Despite the favorable results of these furosemide protocols, the described procedures require either a longer waiting time for the patients or additional scans. For institutions with high throughput of PET examinations and limited camera availability a protocol with an uptake time of only 60 min and a single image acquisition as presented in this study is clearly advantageous.

There are some limitations within this study. First, the data were collected retrospectively. We are aware that some parameters in the patient population differed significantly between both preparation groups, such as median radiotracer uptake time, number of patients with primary radiotherapy, and initial T-stage. We cannot exclude that this heterogeneity may have influenced the results. With respect to median uptake time, a difference of 2 min does not, in our view, have a relevant negative effect on results. In particular, Q1 and Q3 demonstrate that most participants had an uptake time between quite a small time window of 60 and 77 min. A major drawback of the current study is that no histologic verification of lesions rated as LR was performed. Usually, biopsy of PSMA-positive LR is not part of our standard clinical work-up of PC patients with BR. However, interpretation of findings was done by 2 experienced readers in a standardized way following published guidelines (8,22). Therefore, we are strongly convinced that PSMA-positive local findings in the prostate fossa, that were not verified by other imaging modalities or on follow-up, can be regarded as true-positive.

CONCLUSION

In PC patients with BR referred for 68Ga-PSMA-11 PET/CT, application of a forced diuresis protocol with 500 mL of NaCl 0.9% and 20 mg of furosemide, injected simultaneously with the radiotracer, has the potential to significantly increase the detection rate of LRs. Moreover, early injection of furosemide does not seem to have a negative influence on organ distribution of 68Ga-PSMA-11 and does not impair lesion detectability of the examination.

DISCLOSURE

No potential conflict of interest relevant to this article was reported.

KEY POINTS

  • QUESTION: Does intravenous administration of furosemide increase detection rate of LR in PC patients with BR referred for 68Ga-PSMA-11 PET/CT?

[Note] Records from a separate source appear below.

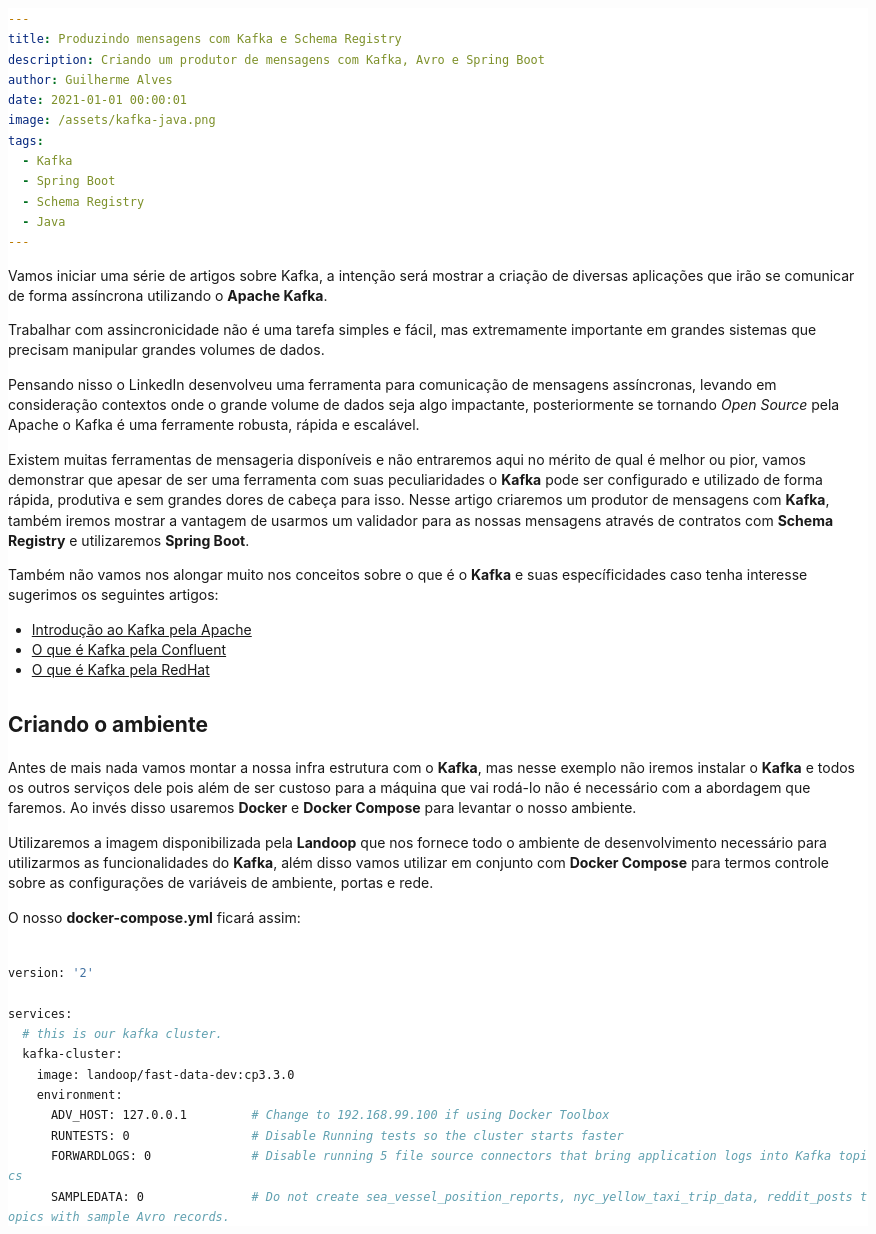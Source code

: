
 ```yaml
---
title: Produzindo mensagens com Kafka e Schema Registry
description: Criando um produtor de mensagens com Kafka, Avro e Spring Boot
author: Guilherme Alves
date: 2021-01-01 00:00:01
image: /assets/kafka-java.png
tags:
  - Kafka
  - Spring Boot
  - Schema Registry
  - Java
---
```


Vamos iniciar uma série de artigos sobre Kafka, a intenção será mostrar a criação de diversas aplicações que irão se comunicar de forma assíncrona utilizando o **Apache Kafka**.

Trabalhar com assincronicidade não é uma tarefa simples e fácil, mas extremamente importante em grandes sistemas que precisam manipular grandes volumes de dados.

Pensando nisso o LinkedIn desenvolveu uma ferramenta para comunicação de mensagens assíncronas, levando em consideração contextos onde o grande volume de dados seja algo impactante, posteriormente se tornando *Open Source* pela Apache o Kafka é uma ferramente robusta, rápida e escalável.

Existem muitas ferramentas de mensageria disponíveis e não entraremos aqui no mérito de qual é melhor ou pior, vamos demonstrar que apesar de ser uma ferramenta com suas peculiaridades o **Kafka** pode ser configurado e utilizado de forma rápida, produtiva e sem grandes dores de cabeça para isso.
Nesse artigo criaremos um produtor de mensagens com **Kafka**, também iremos mostrar a vantagem de usarmos um validador para as nossas mensagens através de contratos com **Schema Registry** e utilizaremos **Spring Boot**.

Também não vamos nos alongar muito nos conceitos sobre o que é o **Kafka** e suas específicidades caso tenha interesse sugerimos os seguintes artigos:

- [Introdução ao Kafka pela Apache](https://kafka.apache.org/intro)
- [O que é Kafka pela Confluent](https://www.confluent.io/what-is-apache-kafka/)
- [O que é Kafka pela RedHat](https://www.redhat.com/pt-br/topics/integration/what-is-apache-kafka)

## Criando o ambiente

Antes de mais nada vamos montar a nossa infra estrutura com o **Kafka**, mas nesse exemplo não iremos instalar o **Kafka** e todos os outros serviços dele pois além de ser custoso para a máquina que vai rodá-lo não é necessário com a abordagem que faremos. Ao invés disso usaremos **Docker** e **Docker Compose** para levantar o nosso ambiente.

Utilizaremos a imagem disponibilizada pela **Landoop** que nos fornece todo o ambiente de desenvolvimento necessário para utilizarmos as funcionalidades do **Kafka**, além disso vamos utilizar em conjunto com **Docker Compose** para termos controle sobre as configurações de variáveis de ambiente, portas e rede.

O nosso **docker-compose.yml** ficará assim:
```dockerfile

version: '2'

services:
  # this is our kafka cluster.
  kafka-cluster:
    image: landoop/fast-data-dev:cp3.3.0
    environment:
      ADV_HOST: 127.0.0.1         # Change to 192.168.99.100 if using Docker Toolbox
      RUNTESTS: 0                 # Disable Running tests so the cluster starts faster
      FORWARDLOGS: 0              # Disable running 5 file source connectors that bring application logs into Kafka topics
      SAMPLEDATA: 0               # Do not create sea_vessel_position_reports, nyc_yellow_taxi_trip_data, reddit_posts topics with sample Avro records.
```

  • PERTINENT FINDINGS: In a retrospective analysis of 440 PC patients undergoing 68Ga-PSMA-11 PET/CT for BR, detection rate of LR is significantly higher in patients injected with 20 mg of furosemide at the time point of tracer administration in comparison with patients receiving no furosemide.

  • IMPLICATIONS FOR PATIENT CARE: A more accurate assessment of the prostatic fossa after definitive primary therapy has a major impact on therapeutic management in PC patients with BR, especially in those patients in whom salvage radiation therapy is considered.